Rapporto del Welfare: la riforma Dini non è più sufficiente
          Su cento anziani in età lavorativa solo 27 occupati rispetto a una media europea di 38
          RICCARDO DE GENNARO

          ROMA – Il ministero del Welfare «apre», per la prima volta, ai disincentivi per frenare le pensioni di anzianità. In uno studio su «Scelte lavorative e di pensionamento degli anziani in Italia», che verrà presentato oggi al Cnel dal sottosegretario Maurizio Sacconi, si dice infatti che le riforme pensionistiche degli anni Novanta, sono «poco efficaci rispetto all´obiettivo di innalzare sensibilmente l´età di pensionamento». Ai fini di «un sistema previdenziale efficiente e sensibile», che preveda «un´appropriata struttura di incentivi», sarebbe quindi preferibile affiancare – propone l´équipe coordinata da Bruno Contini, che ha redatto lo studio promosso dal Welfare – un sistema di disincentivi all´uscita, combinato con la libertà di scelta sull´età di pensionamento una volta raggiunti i requisiti minimi. E questo in forza del fatto che negli ultimi quattro decenni c´è stato un «considerevole allungamento della speranza di vita» alle età di uscita dall´attività lavorativa: «La vita attesa alle età di 55 e 60 anni – si legge nello studio di 250 pagine – è aumentata di circa un quarto per gli uomini e in misura anche maggiore per le donne».
          Di qui la possibilità, valuta il ministero del Welfare, di innalzare la soglia minima per la pensione, oppure di «spalmare» su più anni – con il risultato di «alleggerirlo» – il medesimo ammontare pensionistico. In sostanza, il ragionamento del Welfare è questo: la vita si è allungata, ma la spesa non può aumentare. Alcune valutazioni dell´équipe di studio, tuttavia, dimostrano che l´innalzamento della soglia minima incontrerebbe maggiori difficoltà rispetto all´ipotesi dei «disincentivi». Prova ne sia il fatto che, come si sottolinea più volte nella ricerca, la responsabilità di larga parte dei pensionamenti anticipati sarebbe spesso attribuibile non a una libera scelta del lavoratore, ma alla volontà del datore di lavoro.

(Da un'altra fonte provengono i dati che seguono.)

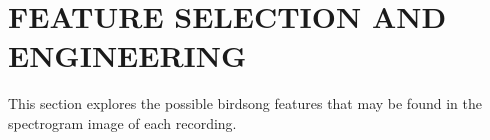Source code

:\chapter{FEATURE SELECTION AND ENGINEERING}

This section explores the possible birdsong features that may be found in the
spectrogram image of each recording.
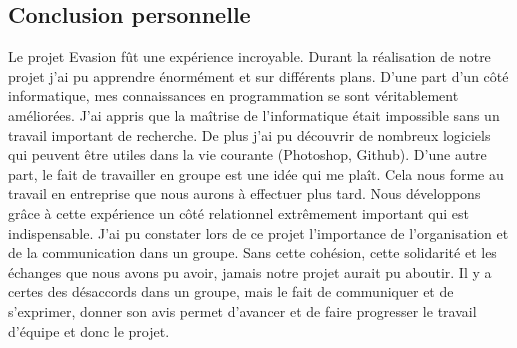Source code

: \documentclass[12pt]{article}
\begin{document}
\subsection{Conclusion personnelle}
Le projet Evasion fût une expérience incroyable. Durant la réalisation de notre projet j'ai pu apprendre énormément et sur différents plans. D'une part d'un côté informatique, mes connaissances en programmation se sont véritablement améliorées. J'ai appris que la maîtrise de l'informatique était impossible sans un travail important de recherche. De plus j'ai pu découvrir de nombreux logiciels qui peuvent être utiles dans la vie courante (Photoshop, Github). D'une autre part, le fait de travailler en groupe est une idée qui me plaît. Cela nous forme au travail en entreprise que nous aurons à effectuer plus tard. Nous développons grâce à cette expérience un côté relationnel extrêmement important qui est indispensable. J'ai pu constater lors de ce projet l'importance de l'organisation et de la communication dans un groupe. Sans cette cohésion, cette solidarité et les échanges que nous avons pu avoir, jamais notre projet aurait pu aboutir. Il y a certes des désaccords dans un groupe, mais le fait de communiquer et de s'exprimer, donner son avis permet d'avancer et de faire progresser le travail d'équipe et donc le projet.

\newpage
\thispagestyle{empty}
\pagestyle{fancyplain} \chead{} 
\listoffigures
\end{document}
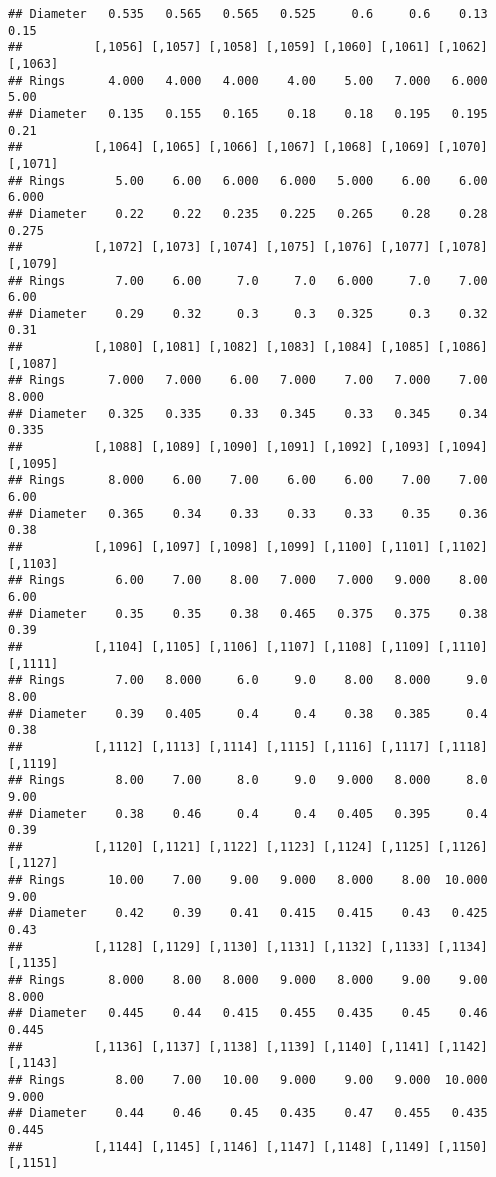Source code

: \documentclass[
]{article}
\begin{document}
\begin{verbatim}
## Diameter   0.535   0.565   0.565   0.525     0.6     0.6    0.13    0.15
##          [,1056] [,1057] [,1058] [,1059] [,1060] [,1061] [,1062] [,1063]
## Rings      4.000   4.000   4.000    4.00    5.00   7.000   6.000    5.00
## Diameter   0.135   0.155   0.165    0.18    0.18   0.195   0.195    0.21
##          [,1064] [,1065] [,1066] [,1067] [,1068] [,1069] [,1070] [,1071]
## Rings       5.00    6.00   6.000   6.000   5.000    6.00    6.00   6.000
## Diameter    0.22    0.22   0.235   0.225   0.265    0.28    0.28   0.275
##          [,1072] [,1073] [,1074] [,1075] [,1076] [,1077] [,1078] [,1079]
## Rings       7.00    6.00     7.0     7.0   6.000     7.0    7.00    6.00
## Diameter    0.29    0.32     0.3     0.3   0.325     0.3    0.32    0.31
##          [,1080] [,1081] [,1082] [,1083] [,1084] [,1085] [,1086] [,1087]
## Rings      7.000   7.000    6.00   7.000    7.00   7.000    7.00   8.000
## Diameter   0.325   0.335    0.33   0.345    0.33   0.345    0.34   0.335
##          [,1088] [,1089] [,1090] [,1091] [,1092] [,1093] [,1094] [,1095]
## Rings      8.000    6.00    7.00    6.00    6.00    7.00    7.00    6.00
## Diameter   0.365    0.34    0.33    0.33    0.33    0.35    0.36    0.38
##          [,1096] [,1097] [,1098] [,1099] [,1100] [,1101] [,1102] [,1103]
## Rings       6.00    7.00    8.00   7.000   7.000   9.000    8.00    6.00
## Diameter    0.35    0.35    0.38   0.465   0.375   0.375    0.38    0.39
##          [,1104] [,1105] [,1106] [,1107] [,1108] [,1109] [,1110] [,1111]
## Rings       7.00   8.000     6.0     9.0    8.00   8.000     9.0    8.00
## Diameter    0.39   0.405     0.4     0.4    0.38   0.385     0.4    0.38
##          [,1112] [,1113] [,1114] [,1115] [,1116] [,1117] [,1118] [,1119]
## Rings       8.00    7.00     8.0     9.0   9.000   8.000     8.0    9.00
## Diameter    0.38    0.46     0.4     0.4   0.405   0.395     0.4    0.39
##          [,1120] [,1121] [,1122] [,1123] [,1124] [,1125] [,1126] [,1127]
## Rings      10.00    7.00    9.00   9.000   8.000    8.00  10.000    9.00
## Diameter    0.42    0.39    0.41   0.415   0.415    0.43   0.425    0.43
##          [,1128] [,1129] [,1130] [,1131] [,1132] [,1133] [,1134] [,1135]
## Rings      8.000    8.00   8.000   9.000   8.000    9.00    9.00   8.000
## Diameter   0.445    0.44   0.415   0.455   0.435    0.45    0.46   0.445
##          [,1136] [,1137] [,1138] [,1139] [,1140] [,1141] [,1142] [,1143]
## Rings       8.00    7.00   10.00   9.000    9.00   9.000  10.000   9.000
## Diameter    0.44    0.46    0.45   0.435    0.47   0.455   0.435   0.445
##          [,1144] [,1145] [,1146] [,1147] [,1148] [,1149] [,1150] [,1151]

\end{verbatim}
\end{document}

          «Imprese in crisi, o in fase di ristrutturazione o che stanno per chiudere, tendono ad "eliminare" forza lavoro anziana ricorrendo, ad esempio, dove possibile, al pensionamento anticipato», sostengono i ricercatori. Per coloro che non hanno ancora i requisiti, ma che vengono coinvolti nel ricorso da parte dell´impresa agli ammortizzatori sociali, l´uscita dal lavoro si traduce comunque in un´uscita dall´occupazione e, quindi, in un avvicinamento «più o meno turbolento» verso la pensione anticipata. Dice Paolo Sestito, che fa parte dello staff del ministro Roberto Maroni: «I flussi di uscita dal mercato del lavoro non sono regolari, i percorsi che portano alla pensione sono spesso accidentati: molti lavoratori hanno una fase terminale della vita lavorativa piuttosto debole e precaria».
          Non è dunque frutto esclusivamente delle scelte dei lavoratori se nel 2000 in Italia a fronte di cento anziani in età lavorativa (cioè tra i 55 e i 64 anni) ne risultavano occupati solo 27, rispetto a una media europea di 38. Sono cambiati i costumi, oppure le imprese? Nello studio del Welfare si fa notare che dall´80 a oggi, mentre la popolazione con oltre 50 anni è aumentata del 27 per cento, gli occupati di questa fascia di età sono diminuiti del 2,7 per cento. All´Italia spetta il primato del più forte decremento dei tassi di occupazione degli anziani negli ultimi 10 anni: una flessione del cinque per cento a fronte di una media europea sostanzialmente stabile.